**DATASET EXCERPTS**

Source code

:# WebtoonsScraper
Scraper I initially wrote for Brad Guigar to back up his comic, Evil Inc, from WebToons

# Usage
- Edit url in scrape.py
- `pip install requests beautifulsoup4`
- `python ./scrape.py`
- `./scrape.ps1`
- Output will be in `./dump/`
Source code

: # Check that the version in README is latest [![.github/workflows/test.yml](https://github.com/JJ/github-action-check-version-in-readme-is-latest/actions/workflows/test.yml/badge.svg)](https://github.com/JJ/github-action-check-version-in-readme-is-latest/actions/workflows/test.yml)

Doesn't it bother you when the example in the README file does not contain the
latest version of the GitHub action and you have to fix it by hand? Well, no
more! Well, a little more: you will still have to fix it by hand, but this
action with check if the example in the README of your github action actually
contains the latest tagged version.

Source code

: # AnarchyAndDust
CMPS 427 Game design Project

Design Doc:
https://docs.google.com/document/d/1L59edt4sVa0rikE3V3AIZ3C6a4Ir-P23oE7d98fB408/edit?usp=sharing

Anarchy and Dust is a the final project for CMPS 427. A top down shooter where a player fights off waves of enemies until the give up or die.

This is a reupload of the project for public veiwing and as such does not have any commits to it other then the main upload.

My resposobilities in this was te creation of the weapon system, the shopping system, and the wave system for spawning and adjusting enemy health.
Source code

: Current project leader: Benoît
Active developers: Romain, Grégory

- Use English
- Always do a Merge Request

**WHAT THIS TASK INVOLVES**
In the material above, find the line with "project leader: Benoît"; then retype it and every line after it through the last, exactly as written.

**FINAL ANSWER**
: Current project leader: Benoît
Active developers: Romain, Grégory

- Use English
- Always do a Merge Request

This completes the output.